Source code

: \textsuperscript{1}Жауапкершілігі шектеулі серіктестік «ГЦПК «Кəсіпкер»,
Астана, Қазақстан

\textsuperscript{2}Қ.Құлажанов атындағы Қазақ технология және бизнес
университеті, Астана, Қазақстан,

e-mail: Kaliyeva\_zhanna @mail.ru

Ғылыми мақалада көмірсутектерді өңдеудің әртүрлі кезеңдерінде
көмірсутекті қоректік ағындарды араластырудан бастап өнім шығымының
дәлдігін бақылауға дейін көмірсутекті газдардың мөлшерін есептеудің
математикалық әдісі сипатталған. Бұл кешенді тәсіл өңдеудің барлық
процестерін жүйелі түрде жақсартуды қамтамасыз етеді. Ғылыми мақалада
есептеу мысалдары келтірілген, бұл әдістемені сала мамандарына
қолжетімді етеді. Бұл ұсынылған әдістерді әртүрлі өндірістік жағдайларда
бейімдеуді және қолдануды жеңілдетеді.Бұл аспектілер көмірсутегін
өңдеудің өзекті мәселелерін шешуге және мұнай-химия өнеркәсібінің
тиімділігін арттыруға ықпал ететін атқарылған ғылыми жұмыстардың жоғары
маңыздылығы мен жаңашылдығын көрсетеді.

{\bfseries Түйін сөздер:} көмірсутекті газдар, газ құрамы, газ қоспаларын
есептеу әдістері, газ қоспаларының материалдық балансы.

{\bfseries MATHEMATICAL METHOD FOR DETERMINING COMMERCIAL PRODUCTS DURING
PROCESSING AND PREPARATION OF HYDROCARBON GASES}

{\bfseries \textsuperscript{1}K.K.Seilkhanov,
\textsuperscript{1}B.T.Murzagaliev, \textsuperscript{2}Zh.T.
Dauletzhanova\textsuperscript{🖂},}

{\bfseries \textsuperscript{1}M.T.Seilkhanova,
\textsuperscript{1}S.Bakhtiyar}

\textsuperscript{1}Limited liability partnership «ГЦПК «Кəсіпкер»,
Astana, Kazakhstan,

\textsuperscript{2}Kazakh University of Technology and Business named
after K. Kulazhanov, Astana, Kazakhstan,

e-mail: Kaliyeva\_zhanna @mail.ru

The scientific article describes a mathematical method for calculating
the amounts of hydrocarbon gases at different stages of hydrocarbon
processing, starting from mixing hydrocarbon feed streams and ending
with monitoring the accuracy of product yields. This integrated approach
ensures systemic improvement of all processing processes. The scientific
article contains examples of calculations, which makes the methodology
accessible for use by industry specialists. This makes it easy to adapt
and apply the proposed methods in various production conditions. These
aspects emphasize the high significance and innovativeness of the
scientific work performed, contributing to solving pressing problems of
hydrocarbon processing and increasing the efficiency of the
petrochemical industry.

|---|

### WHAT IS BEING ASKED
Copy out the data exactly, keeping each line whole.

### TASK ANSWER
Source code

: \textsuperscript{1}Жауапкершілігі шектеулі серіктестік «ГЦПК «Кəсіпкер»,
Астана, Қазақстан

\textsuperscript{2}Қ.Құлажанов атындағы Қазақ технология және бизнес
университеті, Астана, Қазақстан,

e-mail: Kaliyeva\_zhanna @mail.ru

Ғылыми мақалада көмірсутектерді өңдеудің әртүрлі кезеңдерінде
көмірсутекті қоректік ағындарды араластырудан бастап өнім шығымының
дәлдігін бақылауға дейін көмірсутекті газдардың мөлшерін есептеудің
математикалық әдісі сипатталған. Бұл кешенді тәсіл өңдеудің барлық
процестерін жүйелі түрде жақсартуды қамтамасыз етеді. Ғылыми мақалада
есептеу мысалдары келтірілген, бұл әдістемені сала мамандарына
қолжетімді етеді. Бұл ұсынылған әдістерді әртүрлі өндірістік жағдайларда
бейімдеуді және қолдануды жеңілдетеді.Бұл аспектілер көмірсутегін
өңдеудің өзекті мәселелерін шешуге және мұнай-химия өнеркәсібінің
тиімділігін арттыруға ықпал ететін атқарылған ғылыми жұмыстардың жоғары
маңыздылығы мен жаңашылдығын көрсетеді.

{\bfseries Түйін сөздер:} көмірсутекті газдар, газ құрамы, газ қоспаларын
есептеу әдістері, газ қоспаларының материалдық балансы.

{\bfseries MATHEMATICAL METHOD FOR DETERMINING COMMERCIAL PRODUCTS DURING
PROCESSING AND PREPARATION OF HYDROCARBON GASES}

{\bfseries \textsuperscript{1}K.K.Seilkhanov,
\textsuperscript{1}B.T.Murzagaliev, \textsuperscript{2}Zh.T.
Dauletzhanova\textsuperscript{🖂},}

{\bfseries \textsuperscript{1}M.T.Seilkhanova,
\textsuperscript{1}S.Bakhtiyar}

\textsuperscript{1}Limited liability partnership «ГЦПК «Кəсіпкер»,
Astana, Kazakhstan,

\textsuperscript{2}Kazakh University of Technology and Business named
after K. Kulazhanov, Astana, Kazakhstan,

e-mail: Kaliyeva\_zhanna @mail.ru

The scientific article describes a mathematical method for calculating
the amounts of hydrocarbon gases at different stages of hydrocarbon
processing, starting from mixing hydrocarbon feed streams and ending
with monitoring the accuracy of product yields. This integrated approach
ensures systemic improvement of all processing processes. The scientific
article contains examples of calculations, which makes the methodology
accessible for use by industry specialists. This makes it easy to adapt
and apply the proposed methods in various production conditions. These
aspects emphasize the high significance and innovativeness of the
scientific work performed, contributing to solving pressing problems of
hydrocarbon processing and increasing the efficiency of the
petrochemical industry.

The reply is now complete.